2. Linear Potential Flow Theory

  • What it is: Utilizes pre-calculated hydrodynamic databases from external Boundary Element Method (BEM) software like WAMIT, NEMOH, or ANSYS AQWA.

  • How to do it: Point QBlade to your external files (e.g., .1 for radiation, .3 for excitation, .hst for stiffness) using keywords like POT_RAD_FILE and apply them to a single reference point (REF_HYDRO_POS).

  • Best for: Large, bulky floaters (semi-submersibles, spar buoys) where wave radiation and diffraction are dominant and structural flexibility is secondary. Detailed setup is found in Linear Potential Flow Modelling.

Tip

The Industry Standard Hybrid: The most common approach for FOWTs is to use Linear Potential Flow for the primary radiation/diffraction wave loads, while utilizing Morison Equation coefficients on explicit members purely to capture viscous drag (which potential flow inherently ignores).

5. Moorings & Soil Dynamics

  • Moorings (MOORMEMBERS & MOORELEMENTS): Define flexible cables connecting your floater to the seabed. You define mass per length, axial stiffness (which can be non-linear via NLDATA tables), and hydrodynamic drag. QBlade handles seabed contact and friction automatically based on the SEABEDDISC parameter. Reference Mooring Elements.

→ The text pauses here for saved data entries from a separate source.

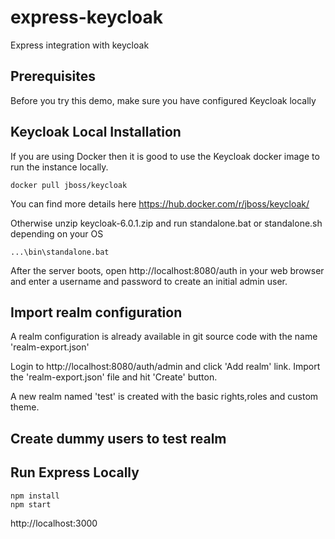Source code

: # express-keycloak
Express integration with keycloak

## Prerequisites
Before you try this demo, make sure you have configured Keycloak locally

## Keycloak Local Installation

If you are using Docker then it is good to use the Keycloak docker image to run the instance locally.  

```
docker pull jboss/keycloak
```

You can find more details here https://hub.docker.com/r/jboss/keycloak/

Otherwise unzip keycloak-6.0.1.zip and run standalone.bat or standalone.sh depending on your OS

```
...\bin\standalone.bat
```
After the server boots, open http://localhost:8080/auth in your web browser and enter a username and password to create an initial admin user.


## Import realm configuration 
A realm configuration is already available in git source code with the name 'realm-export.json' 

Login to http://localhost:8080/auth/admin and click 'Add realm' link.
Import the 'realm-export.json' file and hit 'Create' button.

A new realm named 'test' is created with the basic rights,roles and custom theme.

## Create dummy users to test realm 


## Run Express Locally
```
npm install
npm start
```
http://localhost:3000

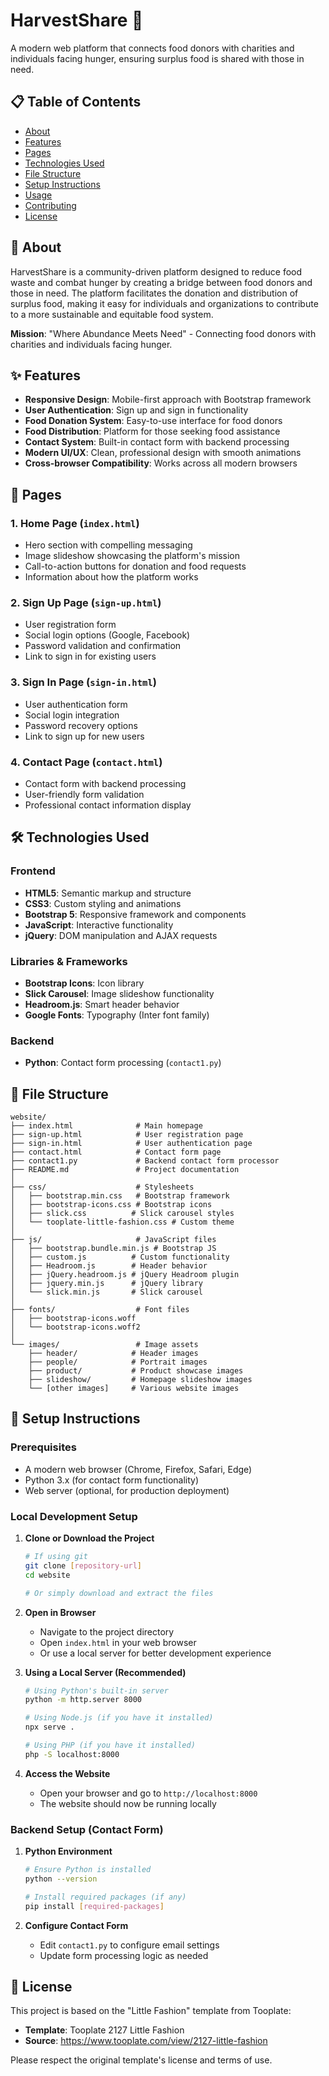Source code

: # HarvestShare 🌱

A modern web platform that connects food donors with charities and individuals facing hunger, ensuring surplus food is shared with those in need.

## 📋 Table of Contents

- [About](#about)
- [Features](#features)
- [Pages](#pages)
- [Technologies Used](#technologies-used)
- [File Structure](#file-structure)
- [Setup Instructions](#setup-instructions)
- [Usage](#usage)
- [Contributing](#contributing)
- [License](#license)

## 🌟 About

HarvestShare is a community-driven platform designed to reduce food waste and combat hunger by creating a bridge between food donors and those in need. The platform facilitates the donation and distribution of surplus food, making it easy for individuals and organizations to contribute to a more sustainable and equitable food system.

**Mission**: "Where Abundance Meets Need" - Connecting food donors with charities and individuals facing hunger.

## ✨ Features

- **Responsive Design**: Mobile-first approach with Bootstrap framework
- **User Authentication**: Sign up and sign in functionality
- **Food Donation System**: Easy-to-use interface for food donors
- **Food Distribution**: Platform for those seeking food assistance
- **Contact System**: Built-in contact form with backend processing
- **Modern UI/UX**: Clean, professional design with smooth animations
- **Cross-browser Compatibility**: Works across all modern browsers

## 📄 Pages

### 1. **Home Page** (`index.html`)
- Hero section with compelling messaging
- Image slideshow showcasing the platform's mission
- Call-to-action buttons for donation and food requests
- Information about how the platform works

### 2. **Sign Up Page** (`sign-up.html`)
- User registration form
- Social login options (Google, Facebook)
- Password validation and confirmation
- Link to sign in for existing users

### 3. **Sign In Page** (`sign-in.html`)
- User authentication form
- Social login integration
- Password recovery options
- Link to sign up for new users

### 4. **Contact Page** (`contact.html`)
- Contact form with backend processing
- User-friendly form validation
- Professional contact information display

## 🛠️ Technologies Used

### Frontend
- **HTML5**: Semantic markup and structure
- **CSS3**: Custom styling and animations
- **Bootstrap 5**: Responsive framework and components
- **JavaScript**: Interactive functionality
- **jQuery**: DOM manipulation and AJAX requests

### Libraries & Frameworks
- **Bootstrap Icons**: Icon library
- **Slick Carousel**: Image slideshow functionality
- **Headroom.js**: Smart header behavior
- **Google Fonts**: Typography (Inter font family)

### Backend
- **Python**: Contact form processing (`contact1.py`)

## 📁 File Structure

```
website/
├── index.html              # Main homepage
├── sign-up.html            # User registration page
├── sign-in.html            # User authentication page
├── contact.html            # Contact form page
├── contact1.py             # Backend contact form processor
├── README.md               # Project documentation
│
├── css/                    # Stylesheets
│   ├── bootstrap.min.css   # Bootstrap framework
│   ├── bootstrap-icons.css # Bootstrap icons
│   ├── slick.css          # Slick carousel styles
│   └── tooplate-little-fashion.css # Custom theme
│
├── js/                     # JavaScript files
│   ├── bootstrap.bundle.min.js # Bootstrap JS
│   ├── custom.js          # Custom functionality
│   ├── Headroom.js        # Header behavior
│   ├── jQuery.headroom.js # jQuery Headroom plugin
│   ├── jquery.min.js      # jQuery library
│   └── slick.min.js       # Slick carousel
│
├── fonts/                  # Font files
│   ├── bootstrap-icons.woff
│   └── bootstrap-icons.woff2
│
└── images/                 # Image assets
    ├── header/            # Header images
    ├── people/            # Portrait images
    ├── product/           # Product showcase images
    ├── slideshow/         # Homepage slideshow images
    └── [other images]     # Various website images
```

## 🚀 Setup Instructions

### Prerequisites
- A modern web browser (Chrome, Firefox, Safari, Edge)
- Python 3.x (for contact form functionality)
- Web server (optional, for production deployment)

### Local Development Setup

1. **Clone or Download the Project**
   ```bash
   # If using git
   git clone [repository-url]
   cd website
   
   # Or simply download and extract the files
   ```

2. **Open in Browser**
   - Navigate to the project directory
   - Open `index.html` in your web browser
   - Or use a local server for better development experience

3. **Using a Local Server (Recommended)**
   ```bash
   # Using Python's built-in server
   python -m http.server 8000
   
   # Using Node.js (if you have it installed)
   npx serve .
   
   # Using PHP (if you have it installed)
   php -S localhost:8000
   ```

4. **Access the Website**
   - Open your browser and go to `http://localhost:8000`
   - The website should now be running locally

### Backend Setup (Contact Form)

1. **Python Environment**
   ```bash
   # Ensure Python is installed
   python --version
   
   # Install required packages (if any)
   pip install [required-packages]
   ```

2. **Configure Contact Form**
   - Edit `contact1.py` to configure email settings
   - Update form processing logic as needed



## 📄 License

This project is based on the "Little Fashion" template from Tooplate:
- **Template**: Tooplate 2127 Little Fashion
- **Source**: https://www.tooplate.com/view/2127-little-fashion

Please respect the original template's license and terms of use.

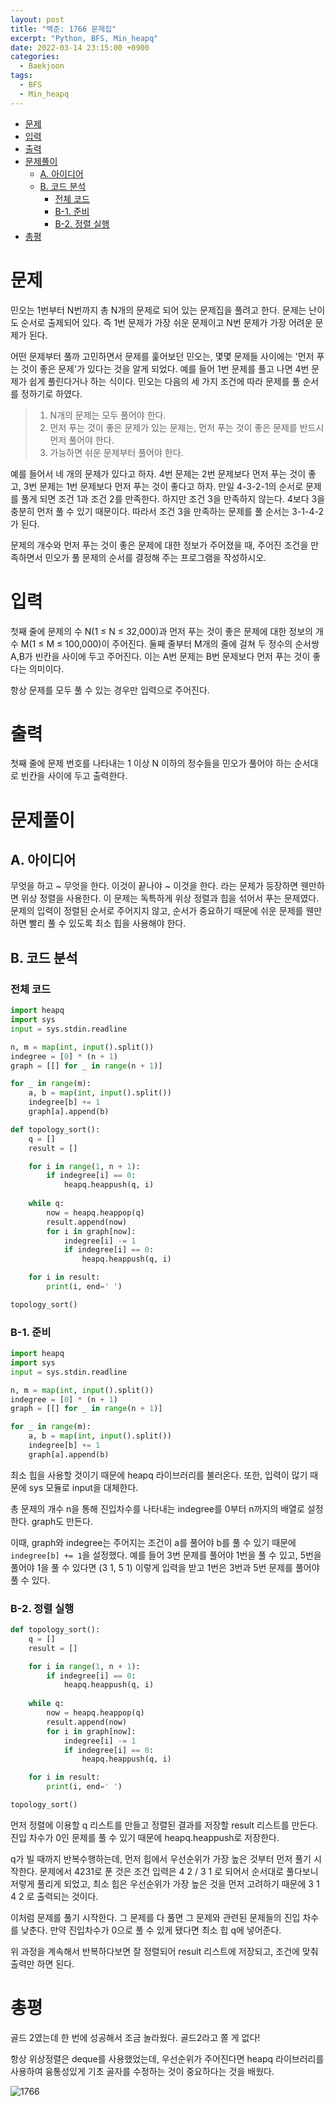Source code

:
 ```yaml
---
layout: post
title: "백준: 1766 문제집"
excerpt: "Python, BFS, Min_heapq"
date: 2022-03-14 23:15:00 +0900
categories:
  - Baekjoon
tags:
  - BFS
  - Min_heapq
---
```


- [문제](#문제)
- [입력](#입력)
- [출력](#출력)
- [문제풀이](#문제풀이)
  - [A. 아이디어](#a-아이디어)
  - [B. 코드 분석](#b-코드-분석)
    - [전체 코드](#전체-코드)
    - [B-1. 준비](#b-1-준비)
    - [B-2. 정렬 실행](#b-2-정렬-실행)
- [총평](#총평)

# 문제

민오는 1번부터 N번까지 총 N개의 문제로 되어 있는 문제집을 풀려고 한다. 문제는 난이도 순서로 출제되어 있다. 즉 1번 문제가 가장 쉬운 문제이고 N번 문제가 가장 어려운 문제가 된다.

어떤 문제부터 풀까 고민하면서 문제를 훑어보던 민오는, 몇몇 문제들 사이에는 '먼저 푸는 것이 좋은 문제'가 있다는 것을 알게 되었다. 예를 들어 1번 문제를 풀고 나면 4번 문제가 쉽게 풀린다거나 하는 식이다. 민오는 다음의 세 가지 조건에 따라 문제를 풀 순서를 정하기로 하였다.

> 1. N개의 문제는 모두 풀어야 한다.  
> 2. 먼저 푸는 것이 좋은 문제가 있는 문제는, 먼저 푸는 것이 좋은 문제를 반드시 먼저 풀어야 한다.  
> 3. 가능하면 쉬운 문제부터 풀어야 한다.  

예를 들어서 네 개의 문제가 있다고 하자. 4번 문제는 2번 문제보다 먼저 푸는 것이 좋고, 3번 문제는 1번 문제보다 먼저 푸는 것이 좋다고 하자. 만일 4-3-2-1의 순서로 문제를 풀게 되면 조건 1과 조건 2를 만족한다. 하지만 조건 3을 만족하지 않는다. 4보다 3을 충분히 먼저 풀 수 있기 때문이다. 따라서 조건 3을 만족하는 문제를 풀 순서는 3-1-4-2가 된다.

문제의 개수와 먼저 푸는 것이 좋은 문제에 대한 정보가 주어졌을 때, 주어진 조건을 만족하면서 민오가 풀 문제의 순서를 결정해 주는 프로그램을 작성하시오.

# 입력

첫째 줄에 문제의 수 N(1 ≤ N ≤ 32,000)과 먼저 푸는 것이 좋은 문제에 대한 정보의 개수 M(1 ≤ M ≤ 100,000)이 주어진다. 둘째 줄부터 M개의 줄에 걸쳐 두 정수의 순서쌍 A,B가 빈칸을 사이에 두고 주어진다. 이는 A번 문제는 B번 문제보다 먼저 푸는 것이 좋다는 의미이다.

항상 문제를 모두 풀 수 있는 경우만 입력으로 주어진다.

# 출력

첫째 줄에 문제 번호를 나타내는 1 이상 N 이하의 정수들을 민오가 풀어야 하는 순서대로 빈칸을 사이에 두고 출력한다.

# 문제풀이

## A. 아이디어

무엇을 하고 ~ 무엇을 한다. 이것이 끝나야 ~ 이것을 한다. 라는 문제가 등장하면 웬만하면 위상 정렬을 사용한다. 이 문제는 독특하게 위상 정렬과 힙을 섞어서 푸는 문제였다. 문제의 입력이 정렬된 순서로 주어지지 않고, 순서가 중요하기 때문에 쉬운 문제를 웬만하면 빨리 풀 수 있도록 최소 힙을 사용해야 한다.

## B. 코드 분석

### 전체 코드

```python
import heapq
import sys
input = sys.stdin.readline

n, m = map(int, input().split())
indegree = [0] * (n + 1)
graph = [[] for _ in range(n + 1)]

for _ in range(m):
    a, b = map(int, input().split())
    indegree[b] += 1
    graph[a].append(b)

def topology_sort():
    q = []
    result = []

    for i in range(1, n + 1):
        if indegree[i] == 0:
            heapq.heappush(q, i)
    
    while q:
        now = heapq.heappop(q)
        result.append(now)
        for i in graph[now]:
            indegree[i] -= 1
            if indegree[i] == 0:
                heapq.heappush(q, i)

    for i in result:
        print(i, end=' ')

topology_sort()
```

### B-1. 준비

```python
import heapq
import sys
input = sys.stdin.readline

n, m = map(int, input().split())
indegree = [0] * (n + 1)
graph = [[] for _ in range(n + 1)]

for _ in range(m):
    a, b = map(int, input().split())
    indegree[b] += 1
    graph[a].append(b)
```

최소 힙을 사용할 것이기 때문에 heapq 라이브러리를 불러온다. 또한, 입력이 많기 때문에 sys 모듈로 input을 대체한다.

총 문제의 개수 n을 통해 진입차수를 나타내는 indegree를 0부터 n까지의 배열로 설정한다. graph도 만든다.

이때, graph와 indegree는 주어지는 조건이 a를 풀어야 b를 풀 수 있기 때문에 `indegree[b] += 1`을 설정했다. 예를 들어 3번 문제를 풀어야 1번을 풀 수 있고, 5번을 풀어야 1을 풀 수 있다면 (3 1, 5 1) 이렇게 입력을 받고 1번은 3번과 5번 문제를 풀어야 풀 수 있다.

### B-2. 정렬 실행

```python
def topology_sort():
    q = []
    result = []

    for i in range(1, n + 1):
        if indegree[i] == 0:
            heapq.heappush(q, i)
    
    while q:
        now = heapq.heappop(q)
        result.append(now)
        for i in graph[now]:
            indegree[i] -= 1
            if indegree[i] == 0:
                heapq.heappush(q, i)

    for i in result:
        print(i, end=' ')

topology_sort()
```

먼저 정렬에 이용할 q 리스트를 만들고 정렬된 결과를 저장할 result 리스트를 만든다. 진입 차수가 0인 문제를 풀 수 있기 때문에 heapq.heappush로 저장한다.

q가 빌 때까지 반복수행하는데, 먼저 힙에서 우선순위가 가장 높은 것부터 먼저 풀기 시작한다. 문제에서 4231로 푼 것은 조건 입력은 4 2 / 3 1 로 되어서 순서대로 풀다보니 저렇게 풀리게 되었고, 최소 힙은 우선순위가 가장 높은 것을 먼저 고려하기 때문에 3 1 4 2 로 출력되는 것이다.

이처럼 문제를 풀기 시작한다. 그 문제를 다 풀면 그 문제와 관련된 문제들의 진입 차수를 낮춘다. 만약 진입차수가 0으로 풀 수 있게 됐다면 최소 힙 q에 넣어준다.

위 과정을 계속해서 반복하다보면 잘 정렬되어 result 리스트에 저장되고, 조건에 맞춰 출력만 하면 된다.

# 총평

골드 2였는데 한 번에 성공해서 조금 놀라웠다. 골드2라고 쫄 게 없다!

항상 위상정렬은 deque를 사용했었는데, 우선순위가 주어진다면 heapq 라이브러리를 사용하여 융통성있게 기초 골자를 수정하는 것이 중요하다는 것을 배웠다.

![1766](https://user-images.githubusercontent.com/83271772/158200586-dba6209b-3f3e-4745-be1f-9720f4abf87f.PNG)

  • Soil Modeling (NLSPRINGDAMPERS): For bottom-fixed structures, the seabed yields under load. You can input force-displacement pairs (p-y curves) to create non-linear springs that mimic realistic soil resistance, complete with elastic perfectly-plastic hysteresis when ultimate soil resistance is reached. See Nonlinear Spring and Damper Constraints and Soil Modeling with P-Y Curves.

Quick Start Checklist for New Users

  1. Start Simple: Build your geometry first using rigid elements (SUBELEMENTSRIGID). Ensure your topology looks correct in the QBlade visualizer before introducing complex physics or flexibility.

  2. Define the TP: Place your TP_INTERFACE_POS and securely connect your upper substructure joints to it via the SUBCONSTRAINTS table.

  3. Choose your Mass Strategy: Decide between a lumped 6x6 mass matrix or explicitly modeled member mass. Lumped is generally easier to debug for floating platforms.

  4. Add Hydrodynamics: For floaters, import your WAMIT/NEMOH files. Crucial: Set STATICBUOYANCY to true if your potential flow file already accounts for dynamic wave elevations to prevent double-counting forces!

  5. Anchor It: Add your mooring lines (MOORMEMBERS) if floating, or rigidly fix your bottom joints to the ground (SUBCONSTRAINTS) if onshore/bottom-fixed.

  6. Add Sensors: To measure the tension in a mooring line or the internal load on a joint, add a sensor keyword (e.g., MOO_1_0.0 for Mooring 1 at its anchor point, or CST_1 for constraint 1) at the bottom of your file. (See Sensor Locations and Definitions).